(Collected data)
# # # # # # #

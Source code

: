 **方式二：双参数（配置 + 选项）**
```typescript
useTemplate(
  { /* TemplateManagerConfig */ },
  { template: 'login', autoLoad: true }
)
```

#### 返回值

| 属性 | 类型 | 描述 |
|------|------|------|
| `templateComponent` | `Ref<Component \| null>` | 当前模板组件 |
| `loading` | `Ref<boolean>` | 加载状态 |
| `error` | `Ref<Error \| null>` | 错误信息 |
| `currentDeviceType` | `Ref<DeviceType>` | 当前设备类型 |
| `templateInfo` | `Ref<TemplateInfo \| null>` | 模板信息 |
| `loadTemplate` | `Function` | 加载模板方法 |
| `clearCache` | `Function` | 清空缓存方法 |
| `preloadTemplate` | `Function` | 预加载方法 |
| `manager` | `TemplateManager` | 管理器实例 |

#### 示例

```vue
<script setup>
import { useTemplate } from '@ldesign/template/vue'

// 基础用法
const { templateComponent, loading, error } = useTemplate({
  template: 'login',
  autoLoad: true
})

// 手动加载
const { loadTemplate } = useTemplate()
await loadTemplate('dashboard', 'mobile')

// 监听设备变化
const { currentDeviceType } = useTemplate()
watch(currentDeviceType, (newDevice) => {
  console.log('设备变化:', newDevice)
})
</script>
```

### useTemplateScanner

# # # # # # #

• _PROBLEM REQUIREMENTS_: Send back every entry precisely as given.

• _EXERCISE OUTPUT_:
Source code

: **方式二：双参数（配置 + 选项）**
```typescript
useTemplate(
  { /* TemplateManagerConfig */ },
  { template: 'login', autoLoad: true }
)
```

#### 返回值

| 属性 | 类型 | 描述 |
|------|------|------|
| `templateComponent` | `Ref<Component \| null>` | 当前模板组件 |
| `loading` | `Ref<boolean>` | 加载状态 |
| `error` | `Ref<Error \| null>` | 错误信息 |
| `currentDeviceType` | `Ref<DeviceType>` | 当前设备类型 |
| `templateInfo` | `Ref<TemplateInfo \| null>` | 模板信息 |
| `loadTemplate` | `Function` | 加载模板方法 |
| `clearCache` | `Function` | 清空缓存方法 |
| `preloadTemplate` | `Function` | 预加载方法 |
| `manager` | `TemplateManager` | 管理器实例 |

#### 示例

```vue
<script setup>
import { useTemplate } from '@ldesign/template/vue'

// 基础用法
const { templateComponent, loading, error } = useTemplate({
  template: 'login',
  autoLoad: true
})

// 手动加载
const { loadTemplate } = useTemplate()
await loadTemplate('dashboard', 'mobile')

// 监听设备变化
const { currentDeviceType } = useTemplate()
watch(currentDeviceType, (newDevice) => {
  console.log('设备变化:', newDevice)
})
</script>
```

### useTemplateScanner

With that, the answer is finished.